### How to complete this task
In the records below, find the line containing "-0.5 & 0.6454 & 0.725 & 1.0037 & 0.933\\". Restate it and all the lines after it exactly, and omit the rest.

### Material provided
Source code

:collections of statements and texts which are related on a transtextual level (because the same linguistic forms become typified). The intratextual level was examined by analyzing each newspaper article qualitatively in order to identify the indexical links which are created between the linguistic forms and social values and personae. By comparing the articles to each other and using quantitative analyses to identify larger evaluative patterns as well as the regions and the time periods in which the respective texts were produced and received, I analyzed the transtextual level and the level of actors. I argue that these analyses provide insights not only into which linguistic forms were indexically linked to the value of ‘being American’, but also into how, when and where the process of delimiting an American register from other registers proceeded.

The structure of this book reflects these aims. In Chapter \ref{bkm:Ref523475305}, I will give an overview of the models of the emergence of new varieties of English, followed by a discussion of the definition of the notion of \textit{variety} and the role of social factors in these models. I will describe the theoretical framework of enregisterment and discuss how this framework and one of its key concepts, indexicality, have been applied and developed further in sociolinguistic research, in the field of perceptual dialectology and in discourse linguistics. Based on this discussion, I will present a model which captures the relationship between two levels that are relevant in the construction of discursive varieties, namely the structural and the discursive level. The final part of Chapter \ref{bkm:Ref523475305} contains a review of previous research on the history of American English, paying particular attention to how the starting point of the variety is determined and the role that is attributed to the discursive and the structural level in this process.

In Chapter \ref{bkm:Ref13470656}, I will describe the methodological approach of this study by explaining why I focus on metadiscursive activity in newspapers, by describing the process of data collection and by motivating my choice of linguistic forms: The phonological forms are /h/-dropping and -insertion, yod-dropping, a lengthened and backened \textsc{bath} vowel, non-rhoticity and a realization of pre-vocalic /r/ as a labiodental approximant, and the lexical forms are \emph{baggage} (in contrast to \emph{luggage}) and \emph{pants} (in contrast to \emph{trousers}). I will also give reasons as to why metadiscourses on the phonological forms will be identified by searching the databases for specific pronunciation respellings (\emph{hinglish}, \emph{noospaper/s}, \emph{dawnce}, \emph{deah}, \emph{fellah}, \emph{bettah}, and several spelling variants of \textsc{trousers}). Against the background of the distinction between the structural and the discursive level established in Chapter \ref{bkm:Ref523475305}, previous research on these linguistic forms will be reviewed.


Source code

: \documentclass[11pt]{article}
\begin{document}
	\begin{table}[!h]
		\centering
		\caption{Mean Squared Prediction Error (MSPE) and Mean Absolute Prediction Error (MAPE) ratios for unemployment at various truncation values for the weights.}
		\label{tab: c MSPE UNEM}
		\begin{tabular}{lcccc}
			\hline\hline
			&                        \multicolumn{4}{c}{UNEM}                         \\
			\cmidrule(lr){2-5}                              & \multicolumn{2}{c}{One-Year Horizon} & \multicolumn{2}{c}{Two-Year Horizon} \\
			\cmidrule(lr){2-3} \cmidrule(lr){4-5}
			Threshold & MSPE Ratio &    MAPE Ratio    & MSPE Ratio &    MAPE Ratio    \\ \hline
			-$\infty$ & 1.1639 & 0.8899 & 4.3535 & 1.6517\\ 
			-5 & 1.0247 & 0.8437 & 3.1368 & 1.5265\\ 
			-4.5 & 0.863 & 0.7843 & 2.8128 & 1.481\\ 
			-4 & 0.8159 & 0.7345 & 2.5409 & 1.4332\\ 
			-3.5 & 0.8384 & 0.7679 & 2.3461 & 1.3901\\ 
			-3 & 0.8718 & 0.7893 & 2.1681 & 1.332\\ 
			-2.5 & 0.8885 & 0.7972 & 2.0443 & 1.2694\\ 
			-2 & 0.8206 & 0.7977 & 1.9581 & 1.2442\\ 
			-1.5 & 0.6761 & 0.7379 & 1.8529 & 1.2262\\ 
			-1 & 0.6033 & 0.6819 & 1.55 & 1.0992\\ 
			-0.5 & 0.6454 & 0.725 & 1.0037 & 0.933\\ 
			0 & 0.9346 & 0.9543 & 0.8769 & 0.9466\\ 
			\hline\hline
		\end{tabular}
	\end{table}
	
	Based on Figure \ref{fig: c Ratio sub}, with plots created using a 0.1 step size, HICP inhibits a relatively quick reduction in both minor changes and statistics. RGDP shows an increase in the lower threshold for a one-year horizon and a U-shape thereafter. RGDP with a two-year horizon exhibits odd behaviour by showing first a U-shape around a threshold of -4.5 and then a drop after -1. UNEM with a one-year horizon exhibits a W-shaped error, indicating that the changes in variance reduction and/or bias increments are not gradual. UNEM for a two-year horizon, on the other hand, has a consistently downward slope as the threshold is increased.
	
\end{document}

### Exercise solution
			-0.5 & 0.6454 & 0.725 & 1.0037 & 0.933\\ 
			0 & 0.9346 & 0.9543 & 0.8769 & 0.9466\\ 
			\hline\hline
		\end{tabular}
	\end{table}
	
	Based on Figure \ref{fig: c Ratio sub}, with plots created using a 0.1 step size, HICP inhibits a relatively quick reduction in both minor changes and statistics. RGDP shows an increase in the lower threshold for a one-year horizon and a U-shape thereafter. RGDP with a two-year horizon exhibits odd behaviour by showing first a U-shape around a threshold of -4.5 and then a drop after -1. UNEM with a one-year horizon exhibits a W-shaped error, indicating that the changes in variance reduction and/or bias increments are not gradual. UNEM for a two-year horizon, on the other hand, has a consistently downward slope as the threshold is increased.
	
\end{document}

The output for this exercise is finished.